● To do: Your task is to restate word for word the line containing "and are bound" and each line that follows it in the listing, and only those.

● Listed records:
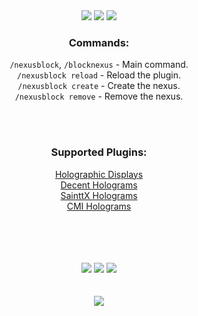 
<div align="center">
<a href="https://www.spigotmc.org/resources/nexusblock.97041/"><img src="https://i.imgur.com/8AhA2tn.png"></a>  
<a href="https://www.spigotmc.org/resources/nexusblock.97041/"><img src="https://i.imgur.com/qNXOIAU.png"></a>  
<a href="https://www.spigotmc.org/resources/nexusblock.97041/"><img src="https://i.imgur.com/Gl98hwp.png"></a>  

    
### Commands: 
`/nexusblock`, `/blocknexus` - Main command.  
`/nexusblock reload` - Reload the plugin.  
`/nexusblock create` - Create the nexus.  
`/nexusblock remove` - Remove the nexus.
    
<br> 
<br> 
    
### Supported Plugins: 
[Holographic Displays](https://dev.bukkit.org/projects/holographic-displays)<br> 
[Decent Holograms](https://www.spigotmc.org/resources/decent-holograms-placeholderapi-support-no-dependencies.96927/)<br> 
[SainttX Holograms](https://www.spigotmc.org/resources/holograms.4924/)<br> 
[CMI Holograms](https://www.zrips.net/cmi/holograms/)<br> 

<br> 
<br>   
<br> 
<br>    
<a href="https://github.com/xHyroM/NexusBlock"><img src="https://i.imgur.com/DavZ5kb.png"></a>
<a href="https://www.spigotmc.org/resources/nexusblock.97041/"><img src="https://i.imgur.com/y0H16Ir.png"></a> 
<a href="https://discord.com/invite/fV8EgwSpgN"><img src="https://i.imgur.com/Uv6Pm0i.png"></a> 
<br> 
<br> 
<br> 
<a href="https://www.spigotmc.org/resources/nexusblock.97041/"><img src="https://i.imgur.com/fRsl0x1.png"></a> 
    
</div>
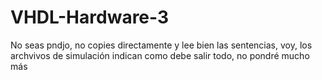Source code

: # VHDL-Hardware-3
No seas pndjo, no copies directamente y lee bien las sentencias, voy, los archvivos de simulación indican como debe salir todo, no pondré mucho más
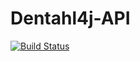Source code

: # Dentahl4j-API

[![Build Status](https://travis-ci.org/Clayn/dentahl.svg?branch=master)](https://travis-ci.org/Clayn/dentahl4j-api)
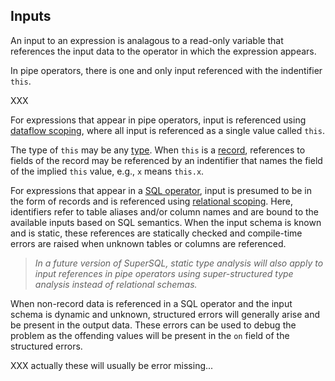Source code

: ## Inputs

An input to an expression is analagous to a read-only variable that references
the input data to the operator in which the expression appears.

In pipe operators, there is one and only input referenced with the
indentifier `this`.

XXX

For expressions that appear in pipe operators,
input is referenced using [dataflow scoping](../../intro.md#dataflow-scoping),
where all input is referenced as a single value called `this`.

The type of `this` may be any [type](../../types/intro.md).
When `this` is a [record](../../types/record.md), references
to fields of the record may be referenced by an indentifier that names the
field of the implied `this` value, e.g., `x` means `this.x`.

For expressions that appear in a [SQL operator](../../sql/intro.md),
input is presumed to be in the form of records and is referenced using
[relational scoping](../../intro.md#relational-scoping).
Here, identifiers refer to table aliases and/or column names
and are bound to the available inputs based on SQL semantics.
When the input schema is known and is static, these references are
statically checked and compile-time errors are raised when unknown
tables or columns are referenced.

> _In a future version of SuperSQL, static type analysis will also
> apply to input references in pipe operators using super-structured
> type analysis instead of relational schemas._

When non-record data is referenced in a SQL operator and the input
schema is dynamic and unknown, structured errors will generally arise
and be present in the output data.  These errors can be used to debug
the problem as the offending values will be present in the `on` field
of the structured errors.

XXX actually these will usually be error missing...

● Result of the exercise:
and are bound to the available inputs based on SQL semantics.
When the input schema is known and is static, these references are
statically checked and compile-time errors are raised when unknown
tables or columns are referenced.

> _In a future version of SuperSQL, static type analysis will also
> apply to input references in pipe operators using super-structured
> type analysis instead of relational schemas._

When non-record data is referenced in a SQL operator and the input
schema is dynamic and unknown, structured errors will generally arise
and be present in the output data.  These errors can be used to debug
the problem as the offending values will be present in the `on` field
of the structured errors.

XXX actually these will usually be error missing...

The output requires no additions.